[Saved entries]
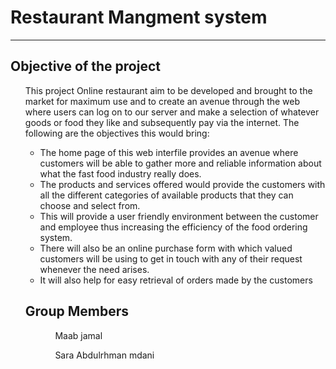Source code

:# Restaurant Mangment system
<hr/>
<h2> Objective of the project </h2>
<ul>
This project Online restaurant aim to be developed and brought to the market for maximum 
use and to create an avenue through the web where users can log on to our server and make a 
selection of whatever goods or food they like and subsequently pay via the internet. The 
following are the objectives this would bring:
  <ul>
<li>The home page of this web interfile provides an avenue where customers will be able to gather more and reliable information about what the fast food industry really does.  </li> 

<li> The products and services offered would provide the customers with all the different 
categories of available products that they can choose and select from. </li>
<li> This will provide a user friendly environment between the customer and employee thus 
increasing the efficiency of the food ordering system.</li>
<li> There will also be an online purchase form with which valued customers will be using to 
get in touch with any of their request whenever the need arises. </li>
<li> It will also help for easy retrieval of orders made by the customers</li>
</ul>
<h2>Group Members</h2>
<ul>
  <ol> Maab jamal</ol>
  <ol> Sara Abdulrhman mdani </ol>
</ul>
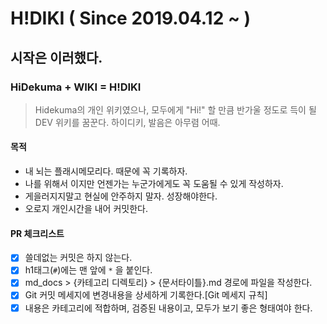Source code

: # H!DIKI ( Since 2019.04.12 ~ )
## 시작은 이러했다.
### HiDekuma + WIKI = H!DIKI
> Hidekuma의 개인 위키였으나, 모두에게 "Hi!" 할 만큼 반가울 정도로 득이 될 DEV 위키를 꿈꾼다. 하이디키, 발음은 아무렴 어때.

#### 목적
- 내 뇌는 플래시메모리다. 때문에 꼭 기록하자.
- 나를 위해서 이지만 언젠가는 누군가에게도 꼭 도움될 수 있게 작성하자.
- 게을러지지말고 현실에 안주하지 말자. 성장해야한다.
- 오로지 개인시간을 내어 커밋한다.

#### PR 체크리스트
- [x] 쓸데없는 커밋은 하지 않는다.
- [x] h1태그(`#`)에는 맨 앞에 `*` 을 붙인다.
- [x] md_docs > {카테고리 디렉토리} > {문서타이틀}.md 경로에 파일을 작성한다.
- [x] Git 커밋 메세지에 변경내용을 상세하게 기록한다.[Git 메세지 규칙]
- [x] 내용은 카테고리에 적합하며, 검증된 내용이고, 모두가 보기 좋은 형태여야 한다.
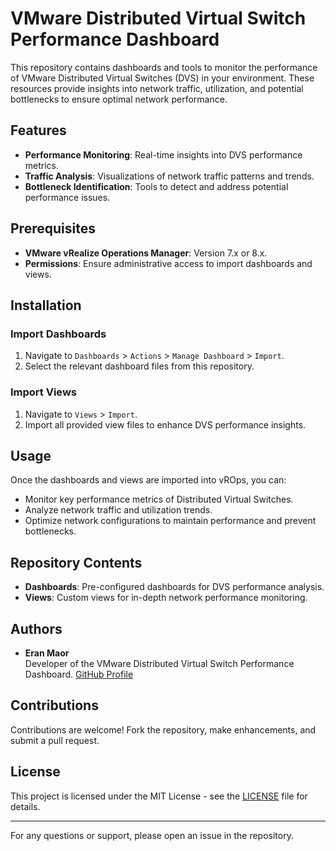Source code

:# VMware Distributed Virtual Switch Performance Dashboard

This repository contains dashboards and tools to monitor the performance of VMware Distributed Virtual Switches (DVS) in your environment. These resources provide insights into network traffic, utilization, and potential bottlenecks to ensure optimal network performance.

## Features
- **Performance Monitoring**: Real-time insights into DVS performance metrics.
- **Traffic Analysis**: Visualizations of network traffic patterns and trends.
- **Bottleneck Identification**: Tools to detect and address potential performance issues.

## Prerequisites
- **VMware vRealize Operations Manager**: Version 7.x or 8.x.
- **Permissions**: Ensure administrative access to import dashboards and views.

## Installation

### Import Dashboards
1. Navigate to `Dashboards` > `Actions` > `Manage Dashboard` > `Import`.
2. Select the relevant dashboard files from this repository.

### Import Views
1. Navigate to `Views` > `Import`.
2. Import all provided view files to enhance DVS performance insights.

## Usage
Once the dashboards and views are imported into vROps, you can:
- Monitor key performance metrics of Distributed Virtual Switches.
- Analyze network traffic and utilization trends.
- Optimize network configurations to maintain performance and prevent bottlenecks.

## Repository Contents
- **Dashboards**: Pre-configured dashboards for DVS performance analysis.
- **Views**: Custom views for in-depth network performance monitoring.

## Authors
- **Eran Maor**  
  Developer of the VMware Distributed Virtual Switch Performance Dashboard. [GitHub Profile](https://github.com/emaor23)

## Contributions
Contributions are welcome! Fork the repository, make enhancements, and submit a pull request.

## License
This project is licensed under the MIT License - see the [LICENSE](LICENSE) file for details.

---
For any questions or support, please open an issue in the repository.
==
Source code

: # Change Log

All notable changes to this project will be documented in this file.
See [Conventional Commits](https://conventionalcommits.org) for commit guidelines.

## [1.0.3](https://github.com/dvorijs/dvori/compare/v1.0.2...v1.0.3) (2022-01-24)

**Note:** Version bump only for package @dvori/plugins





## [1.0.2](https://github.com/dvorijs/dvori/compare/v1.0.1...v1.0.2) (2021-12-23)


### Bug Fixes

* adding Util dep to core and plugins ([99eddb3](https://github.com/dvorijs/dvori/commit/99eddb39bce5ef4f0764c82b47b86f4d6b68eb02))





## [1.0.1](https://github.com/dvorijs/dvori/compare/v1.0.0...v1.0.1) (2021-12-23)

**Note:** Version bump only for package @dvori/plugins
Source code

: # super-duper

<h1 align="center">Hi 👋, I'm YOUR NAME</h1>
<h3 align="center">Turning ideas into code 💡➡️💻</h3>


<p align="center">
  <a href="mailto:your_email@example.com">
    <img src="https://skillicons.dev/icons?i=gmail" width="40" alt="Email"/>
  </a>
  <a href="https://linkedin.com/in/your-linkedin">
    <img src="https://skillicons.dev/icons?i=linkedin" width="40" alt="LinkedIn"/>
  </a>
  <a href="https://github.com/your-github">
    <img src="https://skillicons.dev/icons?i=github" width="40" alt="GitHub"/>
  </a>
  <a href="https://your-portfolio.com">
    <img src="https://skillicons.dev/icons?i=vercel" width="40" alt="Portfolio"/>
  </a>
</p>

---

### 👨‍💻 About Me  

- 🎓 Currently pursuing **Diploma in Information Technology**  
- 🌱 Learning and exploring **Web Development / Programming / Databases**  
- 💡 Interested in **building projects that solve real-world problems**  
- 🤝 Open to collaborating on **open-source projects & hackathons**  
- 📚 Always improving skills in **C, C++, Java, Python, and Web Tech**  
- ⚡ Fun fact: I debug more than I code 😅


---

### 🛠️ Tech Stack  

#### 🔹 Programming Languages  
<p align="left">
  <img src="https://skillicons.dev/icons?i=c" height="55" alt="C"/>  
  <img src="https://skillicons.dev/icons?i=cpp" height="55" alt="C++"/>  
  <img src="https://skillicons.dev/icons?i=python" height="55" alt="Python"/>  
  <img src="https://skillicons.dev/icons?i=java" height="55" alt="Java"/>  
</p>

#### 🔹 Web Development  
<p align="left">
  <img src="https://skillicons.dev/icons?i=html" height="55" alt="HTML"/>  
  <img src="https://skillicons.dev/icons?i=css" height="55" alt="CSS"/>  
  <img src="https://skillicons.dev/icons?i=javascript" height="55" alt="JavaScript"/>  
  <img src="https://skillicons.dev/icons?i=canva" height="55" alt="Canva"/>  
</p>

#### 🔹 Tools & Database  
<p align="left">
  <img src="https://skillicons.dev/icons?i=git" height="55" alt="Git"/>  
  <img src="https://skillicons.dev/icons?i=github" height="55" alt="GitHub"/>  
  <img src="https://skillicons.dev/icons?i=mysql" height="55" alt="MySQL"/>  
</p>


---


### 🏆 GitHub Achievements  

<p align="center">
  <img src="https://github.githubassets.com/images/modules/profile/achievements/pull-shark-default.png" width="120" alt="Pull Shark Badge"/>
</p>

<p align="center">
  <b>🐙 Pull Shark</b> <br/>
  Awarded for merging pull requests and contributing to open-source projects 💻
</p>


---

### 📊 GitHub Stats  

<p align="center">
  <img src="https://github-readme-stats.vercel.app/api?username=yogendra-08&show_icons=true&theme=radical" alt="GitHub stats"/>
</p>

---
...
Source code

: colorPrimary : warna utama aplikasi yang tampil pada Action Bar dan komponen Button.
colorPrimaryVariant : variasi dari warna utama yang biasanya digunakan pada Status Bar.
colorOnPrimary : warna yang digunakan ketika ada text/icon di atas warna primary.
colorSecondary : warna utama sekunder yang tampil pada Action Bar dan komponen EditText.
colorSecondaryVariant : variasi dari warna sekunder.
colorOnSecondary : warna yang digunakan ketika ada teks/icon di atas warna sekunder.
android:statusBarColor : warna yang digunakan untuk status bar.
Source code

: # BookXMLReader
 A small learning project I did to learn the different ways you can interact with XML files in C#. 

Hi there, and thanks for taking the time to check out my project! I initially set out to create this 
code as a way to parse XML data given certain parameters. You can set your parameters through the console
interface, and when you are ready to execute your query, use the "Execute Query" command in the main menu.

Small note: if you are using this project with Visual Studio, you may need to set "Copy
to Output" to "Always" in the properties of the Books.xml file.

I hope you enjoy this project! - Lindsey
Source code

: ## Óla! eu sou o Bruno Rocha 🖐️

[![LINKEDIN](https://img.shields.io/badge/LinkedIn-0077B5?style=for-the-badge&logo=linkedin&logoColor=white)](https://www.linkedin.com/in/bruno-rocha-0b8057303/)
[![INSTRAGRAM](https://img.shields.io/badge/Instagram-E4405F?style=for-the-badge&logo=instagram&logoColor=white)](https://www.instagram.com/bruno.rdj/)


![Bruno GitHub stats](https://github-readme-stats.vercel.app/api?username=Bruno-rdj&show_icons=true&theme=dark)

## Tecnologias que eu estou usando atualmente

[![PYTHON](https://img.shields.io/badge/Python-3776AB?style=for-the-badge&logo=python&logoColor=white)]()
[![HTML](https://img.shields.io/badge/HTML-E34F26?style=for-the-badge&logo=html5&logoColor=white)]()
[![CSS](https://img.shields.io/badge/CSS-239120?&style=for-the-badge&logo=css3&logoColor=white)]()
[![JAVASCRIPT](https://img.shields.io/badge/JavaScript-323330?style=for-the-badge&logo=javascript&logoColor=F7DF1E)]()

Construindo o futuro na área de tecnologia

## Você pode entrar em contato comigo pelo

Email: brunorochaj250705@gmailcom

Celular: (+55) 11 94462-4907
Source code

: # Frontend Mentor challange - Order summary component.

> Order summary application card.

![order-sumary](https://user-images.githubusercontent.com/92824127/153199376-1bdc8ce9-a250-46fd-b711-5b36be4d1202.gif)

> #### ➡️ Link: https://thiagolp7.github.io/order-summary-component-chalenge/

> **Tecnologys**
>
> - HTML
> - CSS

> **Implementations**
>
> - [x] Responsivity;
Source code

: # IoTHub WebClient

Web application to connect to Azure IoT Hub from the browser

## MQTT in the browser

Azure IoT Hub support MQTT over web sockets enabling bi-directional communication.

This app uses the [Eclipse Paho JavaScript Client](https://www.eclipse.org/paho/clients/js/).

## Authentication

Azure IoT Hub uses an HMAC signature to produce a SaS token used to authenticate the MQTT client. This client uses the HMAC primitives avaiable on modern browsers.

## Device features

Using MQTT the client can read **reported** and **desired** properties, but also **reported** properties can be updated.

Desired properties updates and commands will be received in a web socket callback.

- [WORK REQUEST] Where a line above includes "summary", copy that line.

- [ANSWER TO THE PROBLEM]
: # Frontend Mentor challange - Order summary component.
> Order summary application card.
> #### ➡️ Link: https://thiagolp7.github.io/order-summary-component-chalenge/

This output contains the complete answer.